- From: olivier Thereaux <ot@w3.org>
- Date: Fri, 18 Jan 2008 15:27:22 +0900
- To: Martin Duerst <duerst@it.aoyama.ac.jp>
- Cc: Tools dev list <public-qa-dev@w3.org>
Hi Martin, I was doing some tests with IRIs in perl and your name kept cropping up in documentation, so I was wondering if you could answer some of my doubts. Do you know what the state of adoption of IRIs (and in particular IDNs) in perl? I have seen some IDN-related modules (e.g [1]) being released, but it seems that the top obstacle to nicely handling IRIs in perl is that the URI module [2] is not IRI-friendly. As my little test script (attached, but not worth much) showed the URI constructor ignores and trashes all non-ascii characters in the host [3]. [1] Net::IDN::Encode [2] http://search.cpan.org/~gaas/URI-1.35/URI.pm [3] http://search.cpan.org/~gaas/URI-1.35/URI.pm#CONSTRUCTORS I was hoping I'd be able to 1) construct the URI object and THEN 2) prepname and encode to punycode the hostname with something like: $uri->host( domain_to_ascii($uri->host) ); but that won't work because by that time all the non-ascii characters in the hostname have already been trashed by URI::Escape.

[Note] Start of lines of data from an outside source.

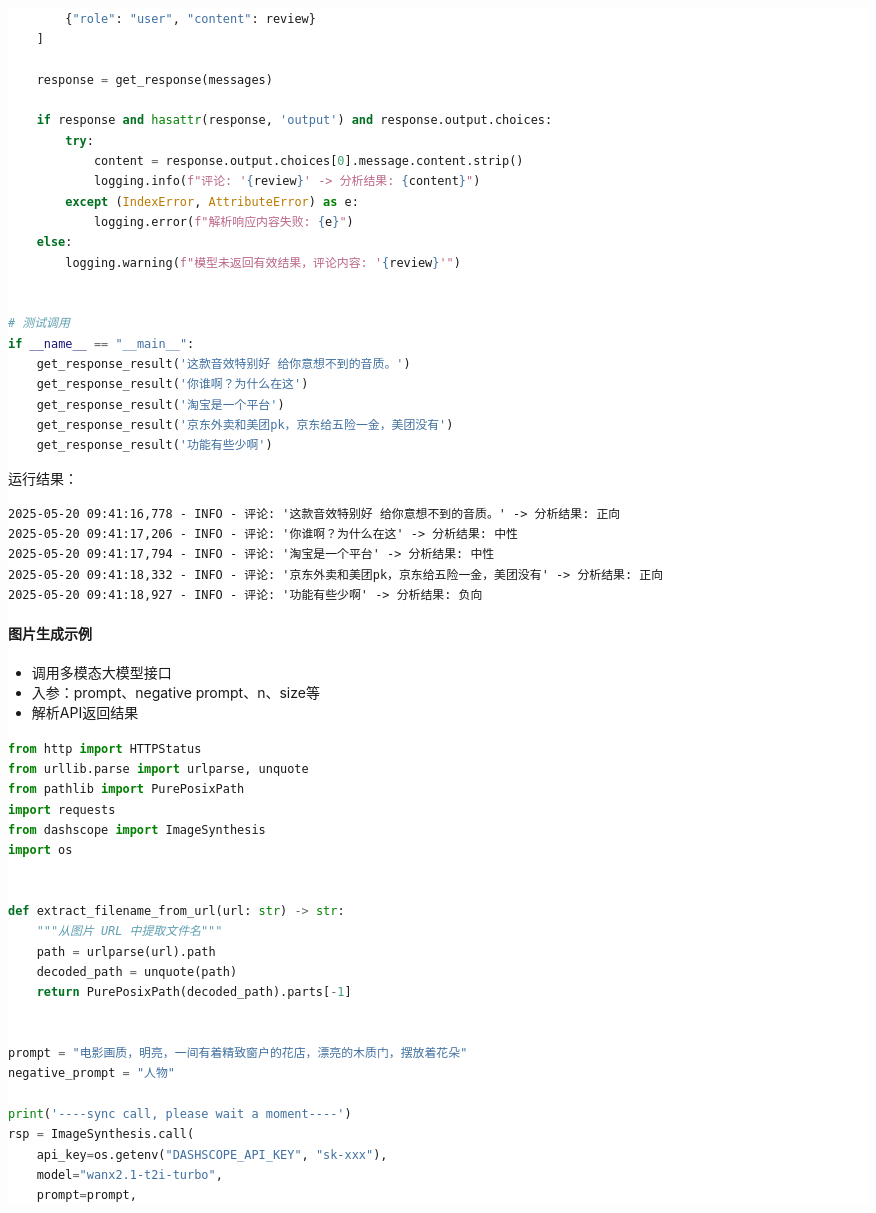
 ```python
        {"role": "user", "content": review}
    ]

    response = get_response(messages)

    if response and hasattr(response, 'output') and response.output.choices:
        try:
            content = response.output.choices[0].message.content.strip()
            logging.info(f"评论: '{review}' -> 分析结果: {content}")
        except (IndexError, AttributeError) as e:
            logging.error(f"解析响应内容失败: {e}")
    else:
        logging.warning(f"模型未返回有效结果，评论内容: '{review}'")


# 测试调用
if __name__ == "__main__":
    get_response_result('这款音效特别好 给你意想不到的音质。')
    get_response_result('你谁啊？为什么在这')
    get_response_result('淘宝是一个平台')
    get_response_result('京东外卖和美团pk，京东给五险一金，美团没有')
    get_response_result('功能有些少啊')

```

运行结果：

```shell
2025-05-20 09:41:16,778 - INFO - 评论: '这款音效特别好 给你意想不到的音质。' -> 分析结果: 正向
2025-05-20 09:41:17,206 - INFO - 评论: '你谁啊？为什么在这' -> 分析结果: 中性
2025-05-20 09:41:17,794 - INFO - 评论: '淘宝是一个平台' -> 分析结果: 中性
2025-05-20 09:41:18,332 - INFO - 评论: '京东外卖和美团pk，京东给五险一金，美团没有' -> 分析结果: 正向
2025-05-20 09:41:18,927 - INFO - 评论: '功能有些少啊' -> 分析结果: 负向
```

#### 图片生成示例

- 调用多模态大模型接口
- 入参：prompt、negative prompt、n、size等
- 解析API返回结果

```python
from http import HTTPStatus
from urllib.parse import urlparse, unquote
from pathlib import PurePosixPath
import requests
from dashscope import ImageSynthesis
import os


def extract_filename_from_url(url: str) -> str:
    """从图片 URL 中提取文件名"""
    path = urlparse(url).path
    decoded_path = unquote(path)
    return PurePosixPath(decoded_path).parts[-1]


prompt = "电影画质，明亮，一间有着精致窗户的花店，漂亮的木质门，摆放着花朵"
negative_prompt = "人物"

print('----sync call, please wait a moment----')
rsp = ImageSynthesis.call(
    api_key=os.getenv("DASHSCOPE_API_KEY", "sk-xxx"),
    model="wanx2.1-t2i-turbo",
    prompt=prompt,
```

The other solution would be to first encode into punycode, then construct the URI object, but that means reinventing the wheel and parsing the URI by hand (to get the host part) first. So, that's not satisfying. What is surprising me is that apparently there is nothing in the tracker for this module mentioning IDNs and punycode. Maybe noone has yet suggested to the module maintainers that instead of trashing all non-ascii chars, they should be attempting a punycode conversion? Do you recall any such discussion? Have you already experimented in this area? Thanks. -- olivier
Received on Friday, 18 January 2008 06:27:41 UTC